> [Your task]:
Report back each line of the data that contains the word "此时变迁".

┌──

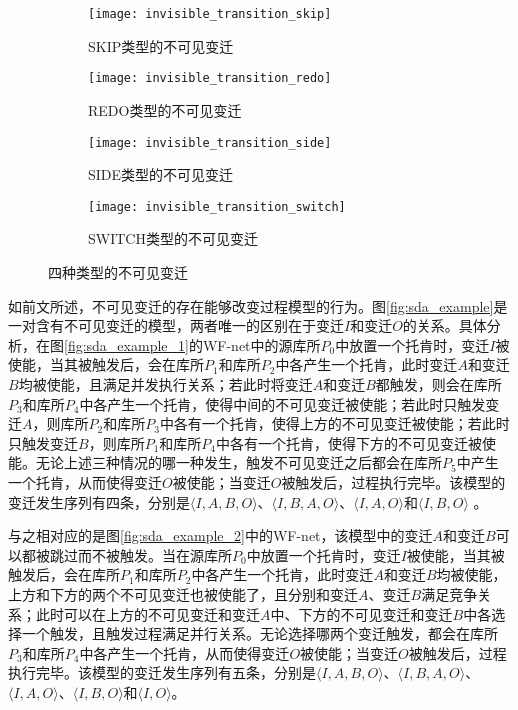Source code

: \begin{figure}[htbp]
  \centering
  \begin{subfigure}[b]{0.48\textwidth}
    \centering
    \texttt{[image: invisible\_transition\_skip]}
    \caption{SKIP类型的不可见变迁}
    \label{fig:invisible_transition_skip}
  \end{subfigure}
  \begin{subfigure}[b]{0.48\textwidth}
    \centering
    \texttt{[image: invisible\_transition\_redo]}
    \caption{REDO类型的不可见变迁}
    \label{fig:invisible_transition_redo}
  \end{subfigure}
  \begin{subfigure}[b]{0.48\textwidth}
    \vspace{1em}
    \centering
    \texttt{[image: invisible\_transition\_side]}
    \caption{SIDE类型的不可见变迁}
    \label{fig:invisible_transition_side}
  \end{subfigure}
  \begin{subfigure}[b]{0.48\textwidth}
    \vspace{1em}
    \centering
    \texttt{[image: invisible\_transition\_switch]}
    \caption{SWITCH类型的不可见变迁}
    \label{fig:invisible_transition_switch}
  \end{subfigure}
  \vspace{6pt}
  \caption{四种类型的不可见变迁}
  \label{fig:invisible_transition_types}
\end{figure}

如前文所述，不可见变迁的存在能够改变过程模型的行为。图\ref{fig:sda_example}是一对含有不可见变迁的模型，两者唯一的区别在于变迁$I$和变迁$O$的关系。具体分析，在图\ref{fig:sda_example_1}的WF-net中的源库所$P_{0}$中放置一个托肯时，变迁$I$被使能，当其被触发后，会在库所$P_{1}$和库所$P_{2}$中各产生一个托肯，此时变迁$A$和变迁$B$均被使能，且满足并发执行关系；若此时将变迁$A$和变迁$B$都触发，则会在库所$P_{3}$和库所$P_{4}$中各产生一个托肯，使得中间的不可见变迁被使能；若此时只触发变迁$A$，则库所$P_{2}$和库所$P_{3}$中各有一个托肯，使得上方的不可见变迁被使能；若此时只触发变迁$B$，则库所$P_{1}$和库所$P_{4}$中各有一个托肯，使得下方的不可见变迁被使能。无论上述三种情况的哪一种发生，触发不可见变迁之后都会在库所$P_{5}$中产生一个托肯，从而使得变迁$O$被使能；当变迁$O$被触发后，过程执行完毕。该模型的变迁发生序列有四条，分别是$\langle I,A,B,O\rangle$、$\langle I,B,A,O\rangle$、$\langle I,A,O\rangle$和$\langle I,B,O\rangle$
。

与之相对应的是图\ref{fig:sda_example_2}中的WF-net，该模型中的变迁$A$和变迁$B$可以都被跳过而不被触发。当在源库所$P_{0}$中放置一个托肯时，变迁$I$被使能，当其被触发后，会在库所$P_{1}$和库所$P_{2}$中各产生一个托肯，此时变迁$A$和变迁$B$均被使能，上方和下方的两个不可见变迁也被使能了，且分别和变迁$A$、变迁$B$满足竞争关系；此时可以在上方的不可见变迁和变迁$A$中、下方的不可见变迁和变迁$B$中各选择一个触发，且触发过程满足并行关系。无论选择哪两个变迁触发，都会在库所$P_{3}$和库所$P_{4}$中各产生一个托肯，从而使得变迁$O$被使能；当变迁$O$被触发后，过程执行完毕。该模型的变迁发生序列有五条，分别是$\langle I,A,B,O\rangle$、$\langle I,B,A,O\rangle$、$\langle I,A,O\rangle$、$\langle I,B,O\rangle$和$\langle I,O\rangle$。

└──

> [Expected answer]:
如前文所述，不可见变迁的存在能够改变过程模型的行为。图\ref{fig:sda_example}是一对含有不可见变迁的模型，两者唯一的区别在于变迁$I$和变迁$O$的关系。具体分析，在图\ref{fig:sda_example_1}的WF-net中的源库所$P_{0}$中放置一个托肯时，变迁$I$被使能，当其被触发后，会在库所$P_{1}$和库所$P_{2}$中各产生一个托肯，此时变迁$A$和变迁$B$均被使能，且满足并发执行关系；若此时将变迁$A$和变迁$B$都触发，则会在库所$P_{3}$和库所$P_{4}$中各产生一个托肯，使得中间的不可见变迁被使能；若此时只触发变迁$A$，则库所$P_{2}$和库所$P_{3}$中各有一个托肯，使得上方的不可见变迁被使能；若此时只触发变迁$B$，则库所$P_{1}$和库所$P_{4}$中各有一个托肯，使得下方的不可见变迁被使能。无论上述三种情况的哪一种发生，触发不可见变迁之后都会在库所$P_{5}$中产生一个托肯，从而使得变迁$O$被使能；当变迁$O$被触发后，过程执行完毕。该模型的变迁发生序列有四条，分别是$\langle I,A,B,O\rangle$、$\langle I,B,A,O\rangle$、$\langle I,A,O\rangle$和$\langle I,B,O\rangle$
与之相对应的是图\ref{fig:sda_example_2}中的WF-net，该模型中的变迁$A$和变迁$B$可以都被跳过而不被触发。当在源库所$P_{0}$中放置一个托肯时，变迁$I$被使能，当其被触发后，会在库所$P_{1}$和库所$P_{2}$中各产生一个托肯，此时变迁$A$和变迁$B$均被使能，上方和下方的两个不可见变迁也被使能了，且分别和变迁$A$、变迁$B$满足竞争关系；此时可以在上方的不可见变迁和变迁$A$中、下方的不可见变迁和变迁$B$中各选择一个触发，且触发过程满足并行关系。无论选择哪两个变迁触发，都会在库所$P_{3}$和库所$P_{4}$中各产生一个托肯，从而使得变迁$O$被使能；当变迁$O$被触发后，过程执行完毕。该模型的变迁发生序列有五条，分别是$\langle I,A,B,O\rangle$、$\langle I,B,A,O\rangle$、$\langle I,A,O\rangle$、$\langle I,B,O\rangle$和$\langle I,O\rangle$。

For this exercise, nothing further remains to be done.